En date du 24 novembre, on comptait 5790 demandes de réclamation, comparativement à 4783 à pareille date en 2019, et 4458 en 2018, selon le site web de la Financière agricole du Québec.  

Le montant des indemnités versées a bondi en 2020, par rapport à l’année précédente, passant de 2,4 millions $ à 7 millions $

Ce montant ne dépasse toutefois pas celui de 2018 qui s’élevait à 7,5 millions $ en raison de précipitations supérieures à la normale sur l’ensemble du territoire, et du gel hâtif dans plusieurs régions, entre autres.

Sécheresse et chaleur

Les agriculteurs comptent parmi les gens les plus affectés par les changements climatiques, estime Mme Thorpe. 

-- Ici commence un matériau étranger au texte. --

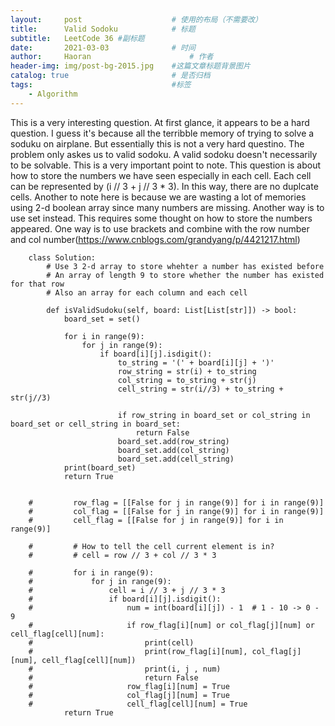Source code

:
 ```yaml
---
layout:     post                    # 使用的布局（不需要改）
title:      Valid Sodoku            # 标题 
subtitle:   LeetCode 36 #副标题
date:       2021-03-03              # 时间
author:     Haoran                      # 作者
header-img: img/post-bg-2015.jpg    #这篇文章标题背景图片
catalog: true                       # 是否归档
tags:                               #标签
    - Algorithm
---
```


This is a very interesting question. At first glance, it appears to be a hard question. I guess it's because all the terribble memory of trying to solve a soduku on airplane. But essentially this is not a very hard questino. The problem only askes us to valid sodoku. A valid sodoku doesn't necessarily to be solvable. This is a very important point to note. This question is about how to store the numbers we have seen especially in each cell. Each cell can be represented by (i // 3 + j // 3 * 3). In this way, there are no duplcate cells. Another to note here is because we are wasting a lot of memories using 2-d boolean array since many numbers are missing. Another way is to use set instead. This requires some thought on how to store the numbers appeared. One way is to use brackets and combine with the row number and col number(https://www.cnblogs.com/grandyang/p/4421217.html)       
        
        class Solution:
            # Use 3 2-d array to store whehter a number has existed before
            # An array of length 9 to store whether the number has existed for that row
            # Also an array for each column and each cell

            def isValidSudoku(self, board: List[List[str]]) -> bool:
                board_set = set()

                for i in range(9):
                    for j in range(9):
                        if board[i][j].isdigit():
                            to_string = '(' + board[i][j] + ')'
                            row_string = str(i) + to_string
                            col_string = to_string + str(j)
                            cell_string = str(i//3) + to_string + str(j//3)

                            if row_string in board_set or col_string in board_set or cell_string in board_set:
                                return False
                            board_set.add(row_string)
                            board_set.add(col_string)
                            board_set.add(cell_string)
                print(board_set)
                return True


        #         row_flag = [[False for j in range(9)] for i in range(9)]
        #         col_flag = [[False for j in range(9)] for i in range(9)]
        #         cell_flag = [[False for j in range(9)] for i in range(9)]

        #         # How to tell the cell current element is in?
        #         # cell = row // 3 + col // 3 * 3

        #         for i in range(9):
        #             for j in range(9):
        #                 cell = i // 3 + j // 3 * 3
        #                 if board[i][j].isdigit():
        #                     num = int(board[i][j]) - 1  # 1 - 10 -> 0 - 9
        #                     if row_flag[i][num] or col_flag[j][num] or cell_flag[cell][num]:
        #                         print(cell)
        #                         print(row_flag[i][num], col_flag[j][num], cell_flag[cell][num])
        #                         print(i, j , num)
        #                         return False
        #                     row_flag[i][num] = True
        #                     col_flag[j][num] = True
        #                     cell_flag[cell][num] = True
                return True
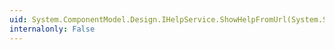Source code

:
 ```yaml
---
uid: System.ComponentModel.Design.IHelpService.ShowHelpFromUrl(System.String)
internalonly: False
---
```

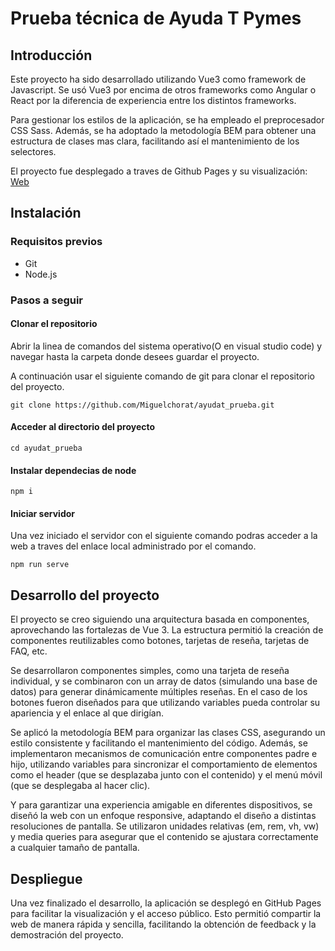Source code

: # Prueba técnica de Ayuda T Pymes

## Introducción

Este proyecto ha sido desarrollado utilizando Vue3 como framework de Javascript. Se usó Vue3 por encima de otros frameworks como Angular o React por la diferencia de experiencia entre los distintos frameworks.

Para gestionar los estilos de la aplicación, se ha empleado el preprocesador CSS Sass. Además, se ha adoptado la metodología BEM para obtener una estructura de clases mas clara, facilitando así el mantenimiento de los selectores.

El proyecto fue desplegado a traves de Github Pages y su visualización: [Web](https://miguelchorat.github.io/ayudat_prueba/)

## Instalación

### Requisitos previos

-  Git
-  Node.js

### Pasos a seguir

#### Clonar el repositorio

Abrir la linea de comandos del sistema operativo(O en visual studio code) y navegar hasta la carpeta donde desees guardar el proyecto.

A continuación usar el siguiente comando de git para clonar el repositorio del proyecto.

```
git clone https://github.com/Miguelchorat/ayudat_prueba.git
```
#### Acceder al directorio del proyecto

```
cd ayudat_prueba
```
#### Instalar dependecias de node

```
npm i
```
#### Iniciar servidor

Una vez iniciado el servidor con el siguiente comando podras acceder a la web a traves del enlace local administrado por el comando.
```
npm run serve
```

## Desarrollo del proyecto

El proyecto se creo siguiendo una arquitectura basada en componentes, aprovechando las fortalezas de Vue 3. La estructura permitió la creación de componentes reutilizables como botones, tarjetas de reseña, tarjetas de FAQ, etc.

Se desarrollaron componentes simples, como una tarjeta de reseña individual, y se combinaron con un array de datos (simulando una base de datos) para generar dinámicamente múltiples reseñas. En el caso de los botones fueron diseñados para que utilizando variables pueda controlar su apariencia y el enlace al que dirigían.

Se aplicó la metodología BEM para organizar las clases CSS, asegurando un estilo consistente y facilitando el mantenimiento del código. Además, se implementaron mecanismos de comunicación entre componentes padre e hijo, utilizando variables para sincronizar el comportamiento de elementos como el header (que se desplazaba junto con el contenido) y el menú móvil (que se desplegaba al hacer clic).

Y para garantizar una experiencia amigable en diferentes dispositivos, se diseñó la web con un enfoque responsive, adaptando el diseño a distintas resoluciones de pantalla. Se utilizaron unidades relativas (em, rem, vh, vw) y media queries para asegurar que el contenido se ajustara correctamente a cualquier tamaño de pantalla.

## Despliegue

Una vez finalizado el desarrollo, la aplicación se desplegó en GitHub Pages para facilitar la visualización y el acceso público. Esto permitió compartir la web de manera rápida y sencilla, facilitando la obtención de feedback y la demostración del proyecto.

Charles Séguin, professeur d’économie à l’UQAM, reconnait que les bouleversements météorologiques ont un impact sur ceux qui doivent travailler à l’extérieur sous un soleil plus accablant. 

«Cela rend leurs conditions de travail plus difficiles et peut aussi affecter leur santé», indique celui qui est également spécialisé dans les questions environnementales. 

D’un point de vue économique, fait remarquer M. Séguin, la hausse des températures nuit à certains secteurs tandis qu’elle profite à d’autres, comme les vignobles. 

La sécheresse a fortement éprouvé les deux premières années de récoltes de Caroline Beaulieu, co-propriétaire d’une ferme maraîchère biologique depuis quatre ans. 

Ses terres, situées à Saint-Simon-de-Rimouski, dans la région du Bas-Saint-Laurent, ne rapportaient que très peu, raconte-t-elle. Tirant une leçon de ces années de misère, elle et son conjoint ont mis un système d’irrigation en place, l’an dernier, pour bien arroser les légumes. Depuis la situation s’est nettement améliorée. 

Et paradoxalement, la pandémie leur a permis de connaître leur meilleure année.  

«Vers la fin avril, début mai, on affichait complet pour nos livraisons de paniers de légumes», raconte Mme Beaulieu, qui propose également des paniers de saisons au Marché public des Basques à Trois-Pistoles. Ils ont même eu du mal à combler la demande tant l’intérêt pour l’achat local a stimulé les ventes.   

Problèmes de récolte

D’autres fermiers n’ont pas eu autant de chance. La COVID-19 a accentué certains problèmes, notamment celui de la main-d’œuvre en raison des restrictions de voyage qui ont retardé l’arrivée des travailleurs étrangers, quand ces voyages n’étaient pas carrément annulés. 

«Il y a des cultures qui sont restées dans les champs à cause de la pénurie de travailleurs», ajoute Mme Thorpe. 

Selon elle, le dérèglement climatique et la crise sanitaire sont liés. La pandémie qui a occasionné des difficultés d’approvisionnement «nous a amené à nous demander si on allait avoir des fruits et des légumes à l’épicerie». 

Les gens sont plus sensibles à la réalité des agriculteurs locaux et réalisent l’impact des changements climatiques de façon concrète, conclut-elle.